[Stored items]
※ ※ ※

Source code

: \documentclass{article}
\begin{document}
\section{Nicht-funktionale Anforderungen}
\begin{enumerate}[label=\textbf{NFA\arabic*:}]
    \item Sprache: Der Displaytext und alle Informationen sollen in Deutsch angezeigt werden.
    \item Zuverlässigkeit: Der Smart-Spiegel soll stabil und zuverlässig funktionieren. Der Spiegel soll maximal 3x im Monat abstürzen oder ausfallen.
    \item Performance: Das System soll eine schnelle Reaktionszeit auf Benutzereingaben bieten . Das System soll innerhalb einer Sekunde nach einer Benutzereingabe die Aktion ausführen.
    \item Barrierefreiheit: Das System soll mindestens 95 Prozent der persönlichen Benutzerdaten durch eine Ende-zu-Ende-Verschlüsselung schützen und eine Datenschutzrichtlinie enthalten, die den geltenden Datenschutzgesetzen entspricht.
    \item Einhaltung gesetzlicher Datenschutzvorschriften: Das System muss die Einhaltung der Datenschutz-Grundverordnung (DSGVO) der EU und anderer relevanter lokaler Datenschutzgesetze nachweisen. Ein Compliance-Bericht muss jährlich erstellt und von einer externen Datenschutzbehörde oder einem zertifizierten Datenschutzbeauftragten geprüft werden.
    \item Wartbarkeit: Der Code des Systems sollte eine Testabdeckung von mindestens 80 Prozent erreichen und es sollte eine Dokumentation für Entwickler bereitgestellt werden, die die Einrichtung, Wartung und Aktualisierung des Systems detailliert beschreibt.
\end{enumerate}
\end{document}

※ ※ ※

Reply by returning the full set of records above exactly.

Source code

: \documentclass{article}
\begin{document}
\section{Nicht-funktionale Anforderungen}
\begin{enumerate}[label=\textbf{NFA\arabic*:}]
    \item Sprache: Der Displaytext und alle Informationen sollen in Deutsch angezeigt werden.
    \item Zuverlässigkeit: Der Smart-Spiegel soll stabil und zuverlässig funktionieren. Der Spiegel soll maximal 3x im Monat abstürzen oder ausfallen.
    \item Performance: Das System soll eine schnelle Reaktionszeit auf Benutzereingaben bieten . Das System soll innerhalb einer Sekunde nach einer Benutzereingabe die Aktion ausführen.
    \item Barrierefreiheit: Das System soll mindestens 95 Prozent der persönlichen Benutzerdaten durch eine Ende-zu-Ende-Verschlüsselung schützen und eine Datenschutzrichtlinie enthalten, die den geltenden Datenschutzgesetzen entspricht.
    \item Einhaltung gesetzlicher Datenschutzvorschriften: Das System muss die Einhaltung der Datenschutz-Grundverordnung (DSGVO) der EU und anderer relevanter lokaler Datenschutzgesetze nachweisen. Ein Compliance-Bericht muss jährlich erstellt und von einer externen Datenschutzbehörde oder einem zertifizierten Datenschutzbeauftragten geprüft werden.
    \item Wartbarkeit: Der Code des Systems sollte eine Testabdeckung von mindestens 80 Prozent erreichen und es sollte eine Dokumentation für Entwickler bereitgestellt werden, die die Einrichtung, Wartung und Aktualisierung des Systems detailliert beschreibt.
\end{enumerate}
\end{document}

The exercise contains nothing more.